The Sahel's Security Environment Amid French and U.N. Troop Withdrawals

Oct 18, 2023 | 15:12 GMT

A general view of a military crest of the French army in Niamey, Niger, on July 15, 2022.

A general view of a military crest of the French army in Niamey, Niger, on July 15, 2022.

(Photo by BERTRAND GUAY/AFP via Getty Images)

French troops reportedly began to withdraw from Niger on Oct. 10, marking a turning point in the Sahel's security landscape. This move follows Niger's July 26 military coup and the Nigerien junta's calls for the departure of French troops amid a rising wave of anti-French sentiment both within the country and across the broader Sahel. Notably, neighboring Mali and Burkina Faso ordered the withdrawal of French troops following their respective coups in 2021 and 2022. The departure of French troops from Niger coincides with the ongoing expedited withdrawal of over 13,000 U.N. peacekeepers from Mali, which will create a security void in a region already grappling with protracted wars against extremist groups such as the Islamic State and Jamaat Nusrat al-Islam wal-Muslimin. 
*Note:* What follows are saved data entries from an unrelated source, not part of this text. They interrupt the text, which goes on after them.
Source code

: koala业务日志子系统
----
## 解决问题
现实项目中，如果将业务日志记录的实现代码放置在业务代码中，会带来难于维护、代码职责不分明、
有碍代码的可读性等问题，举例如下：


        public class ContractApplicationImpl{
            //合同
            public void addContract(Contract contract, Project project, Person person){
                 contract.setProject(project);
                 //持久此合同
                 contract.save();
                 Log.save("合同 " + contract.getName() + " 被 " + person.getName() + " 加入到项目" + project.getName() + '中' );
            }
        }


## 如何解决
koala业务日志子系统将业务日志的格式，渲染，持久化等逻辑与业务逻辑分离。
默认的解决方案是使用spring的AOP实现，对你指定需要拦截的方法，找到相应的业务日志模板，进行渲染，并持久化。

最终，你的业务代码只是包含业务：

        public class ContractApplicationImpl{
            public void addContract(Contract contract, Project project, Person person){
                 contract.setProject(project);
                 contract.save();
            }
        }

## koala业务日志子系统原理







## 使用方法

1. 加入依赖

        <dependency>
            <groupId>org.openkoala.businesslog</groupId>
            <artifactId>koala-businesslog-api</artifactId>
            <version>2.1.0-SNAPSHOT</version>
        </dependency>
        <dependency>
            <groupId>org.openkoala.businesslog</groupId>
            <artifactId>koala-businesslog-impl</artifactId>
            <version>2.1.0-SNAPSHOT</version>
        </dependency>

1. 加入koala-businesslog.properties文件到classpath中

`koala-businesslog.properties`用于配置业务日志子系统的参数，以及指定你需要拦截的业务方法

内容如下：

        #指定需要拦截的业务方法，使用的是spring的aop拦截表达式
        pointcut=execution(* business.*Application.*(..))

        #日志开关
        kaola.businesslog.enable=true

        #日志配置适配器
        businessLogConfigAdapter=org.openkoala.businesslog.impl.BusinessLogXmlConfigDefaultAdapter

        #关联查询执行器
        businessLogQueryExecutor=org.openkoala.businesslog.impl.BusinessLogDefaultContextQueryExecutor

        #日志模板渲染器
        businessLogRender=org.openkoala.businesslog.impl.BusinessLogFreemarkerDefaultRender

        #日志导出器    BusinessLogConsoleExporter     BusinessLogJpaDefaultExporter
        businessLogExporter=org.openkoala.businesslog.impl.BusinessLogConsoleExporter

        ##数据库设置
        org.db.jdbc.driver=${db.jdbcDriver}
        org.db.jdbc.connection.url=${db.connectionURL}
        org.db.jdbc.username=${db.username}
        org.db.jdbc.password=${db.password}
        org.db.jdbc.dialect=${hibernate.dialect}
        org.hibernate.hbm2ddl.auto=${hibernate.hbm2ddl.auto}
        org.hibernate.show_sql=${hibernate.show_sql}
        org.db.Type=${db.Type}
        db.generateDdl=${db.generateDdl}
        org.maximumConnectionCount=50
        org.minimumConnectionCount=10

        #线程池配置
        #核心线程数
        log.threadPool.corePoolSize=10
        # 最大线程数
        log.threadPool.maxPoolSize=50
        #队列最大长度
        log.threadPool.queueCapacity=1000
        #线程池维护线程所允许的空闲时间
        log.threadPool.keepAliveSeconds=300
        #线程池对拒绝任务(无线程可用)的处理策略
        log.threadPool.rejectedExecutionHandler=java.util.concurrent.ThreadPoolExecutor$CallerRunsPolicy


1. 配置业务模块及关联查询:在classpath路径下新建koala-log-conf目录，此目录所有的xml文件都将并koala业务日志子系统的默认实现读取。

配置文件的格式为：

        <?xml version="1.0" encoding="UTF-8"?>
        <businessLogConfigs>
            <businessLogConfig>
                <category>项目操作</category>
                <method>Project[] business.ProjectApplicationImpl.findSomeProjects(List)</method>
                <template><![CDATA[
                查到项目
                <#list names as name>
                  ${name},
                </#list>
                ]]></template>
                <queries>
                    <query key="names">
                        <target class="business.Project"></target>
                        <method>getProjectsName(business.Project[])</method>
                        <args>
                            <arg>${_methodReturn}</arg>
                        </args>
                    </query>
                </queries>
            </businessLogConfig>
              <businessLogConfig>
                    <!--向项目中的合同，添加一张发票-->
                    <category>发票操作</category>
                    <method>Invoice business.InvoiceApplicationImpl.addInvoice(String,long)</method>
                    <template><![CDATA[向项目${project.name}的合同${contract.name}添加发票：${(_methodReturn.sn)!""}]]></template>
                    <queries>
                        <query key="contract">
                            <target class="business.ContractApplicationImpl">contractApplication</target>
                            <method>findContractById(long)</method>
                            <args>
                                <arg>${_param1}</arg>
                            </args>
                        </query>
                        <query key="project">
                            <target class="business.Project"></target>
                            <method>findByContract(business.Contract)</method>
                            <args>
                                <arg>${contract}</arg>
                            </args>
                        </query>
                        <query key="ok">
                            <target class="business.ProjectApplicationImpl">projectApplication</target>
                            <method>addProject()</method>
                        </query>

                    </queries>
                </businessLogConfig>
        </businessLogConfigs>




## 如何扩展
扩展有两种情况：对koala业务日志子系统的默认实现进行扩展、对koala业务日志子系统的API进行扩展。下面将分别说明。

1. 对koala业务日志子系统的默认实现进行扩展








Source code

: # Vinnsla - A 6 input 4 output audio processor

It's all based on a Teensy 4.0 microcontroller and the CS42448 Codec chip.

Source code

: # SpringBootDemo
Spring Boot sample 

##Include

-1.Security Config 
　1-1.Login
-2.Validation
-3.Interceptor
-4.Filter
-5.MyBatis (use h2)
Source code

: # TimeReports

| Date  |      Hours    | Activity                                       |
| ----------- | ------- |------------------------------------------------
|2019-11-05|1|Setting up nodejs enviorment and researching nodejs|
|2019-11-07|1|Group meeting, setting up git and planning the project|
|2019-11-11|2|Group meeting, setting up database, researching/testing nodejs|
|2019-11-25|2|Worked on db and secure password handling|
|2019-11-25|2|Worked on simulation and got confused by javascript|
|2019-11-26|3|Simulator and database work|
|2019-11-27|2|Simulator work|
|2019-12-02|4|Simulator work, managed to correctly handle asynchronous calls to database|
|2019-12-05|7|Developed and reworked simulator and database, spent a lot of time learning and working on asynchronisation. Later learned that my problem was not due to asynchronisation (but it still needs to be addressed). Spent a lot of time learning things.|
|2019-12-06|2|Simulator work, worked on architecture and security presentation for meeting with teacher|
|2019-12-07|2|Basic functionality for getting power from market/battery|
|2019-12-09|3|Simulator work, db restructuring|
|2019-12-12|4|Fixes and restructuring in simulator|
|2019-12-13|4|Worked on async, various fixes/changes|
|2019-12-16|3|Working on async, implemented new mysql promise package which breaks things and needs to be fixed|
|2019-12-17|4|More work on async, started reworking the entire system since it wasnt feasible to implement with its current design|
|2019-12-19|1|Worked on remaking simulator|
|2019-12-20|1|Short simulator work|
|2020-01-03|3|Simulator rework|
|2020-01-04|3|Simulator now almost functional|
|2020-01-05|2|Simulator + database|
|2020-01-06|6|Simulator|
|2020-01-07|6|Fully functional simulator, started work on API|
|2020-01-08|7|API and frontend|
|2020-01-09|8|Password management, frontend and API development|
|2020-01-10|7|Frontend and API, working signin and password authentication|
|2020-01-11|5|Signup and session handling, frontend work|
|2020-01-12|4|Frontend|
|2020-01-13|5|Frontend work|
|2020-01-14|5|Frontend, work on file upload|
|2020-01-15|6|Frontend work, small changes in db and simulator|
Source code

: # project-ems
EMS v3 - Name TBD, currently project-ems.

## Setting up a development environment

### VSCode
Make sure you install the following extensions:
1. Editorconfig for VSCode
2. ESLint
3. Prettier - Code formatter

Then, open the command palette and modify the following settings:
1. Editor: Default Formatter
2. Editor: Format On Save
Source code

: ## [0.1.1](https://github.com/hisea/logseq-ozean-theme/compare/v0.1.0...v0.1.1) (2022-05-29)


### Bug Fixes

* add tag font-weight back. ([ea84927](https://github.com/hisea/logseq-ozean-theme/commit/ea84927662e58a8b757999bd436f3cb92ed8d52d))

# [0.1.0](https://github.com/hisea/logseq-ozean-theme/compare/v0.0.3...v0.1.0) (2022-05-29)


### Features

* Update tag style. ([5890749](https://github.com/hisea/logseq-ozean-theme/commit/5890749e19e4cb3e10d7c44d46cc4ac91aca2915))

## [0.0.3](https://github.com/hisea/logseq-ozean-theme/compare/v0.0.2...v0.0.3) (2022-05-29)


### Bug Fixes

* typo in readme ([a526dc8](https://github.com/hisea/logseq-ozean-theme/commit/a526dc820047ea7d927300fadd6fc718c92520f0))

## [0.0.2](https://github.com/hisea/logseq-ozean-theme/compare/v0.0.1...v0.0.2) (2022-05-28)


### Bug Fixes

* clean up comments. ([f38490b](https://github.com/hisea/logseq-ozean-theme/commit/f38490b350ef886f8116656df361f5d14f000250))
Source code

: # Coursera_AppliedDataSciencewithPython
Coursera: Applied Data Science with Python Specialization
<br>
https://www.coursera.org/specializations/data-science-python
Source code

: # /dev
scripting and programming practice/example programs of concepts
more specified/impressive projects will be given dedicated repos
The French and U.N. troop withdrawals will deprive the militaries of Niger, Mali and Burkina Faso of crucial intelligence capabilities and equipment. The security void is likely to grow as coup leaders prioritize the security of their capitals and major cities over under-governed rural areas. This presents an opportunity for jihadists and other armed groups to expand their operations or increase the frequency of their attacks, potentially encroaching farther into coastal West Africa. This dynamic will also enable external actors such as Russian paramilitary groups — which are already present in Mali — to gain influence, especially in places with high degrees of anti-French sentiment due to historical colonization. France, with 1,000 troops remaining in Chad, will likely be forced to reassess its military strategy in West Africa, potentially leading to enhanced cooperation agreements with countries that harbor lower levels of anti-French sentiment and face heightened threats of jihadist attacks, like Benin, Ghana and Cote d'Ivoire.